▶ [Aim of the task]
Return each line of the listing that follows in which the string "sorted" can be found.

[Source information — start]

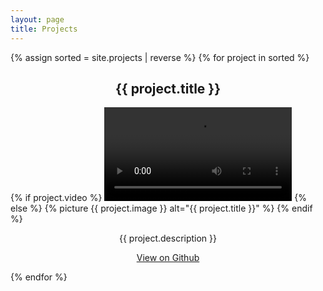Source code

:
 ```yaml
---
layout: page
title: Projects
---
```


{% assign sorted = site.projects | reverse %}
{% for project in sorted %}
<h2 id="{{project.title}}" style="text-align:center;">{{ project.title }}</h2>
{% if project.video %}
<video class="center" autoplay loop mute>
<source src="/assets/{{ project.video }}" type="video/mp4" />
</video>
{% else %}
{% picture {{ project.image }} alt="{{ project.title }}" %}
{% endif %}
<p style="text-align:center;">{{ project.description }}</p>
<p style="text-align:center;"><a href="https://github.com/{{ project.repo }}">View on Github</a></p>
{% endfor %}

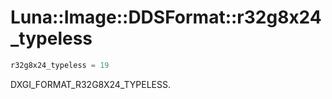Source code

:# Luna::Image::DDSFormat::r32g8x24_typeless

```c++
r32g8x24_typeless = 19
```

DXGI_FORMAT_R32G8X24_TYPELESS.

[Source information — finish]

▶ [Solution to this problem]
{% assign sorted = site.projects | reverse %}
{% for project in sorted %}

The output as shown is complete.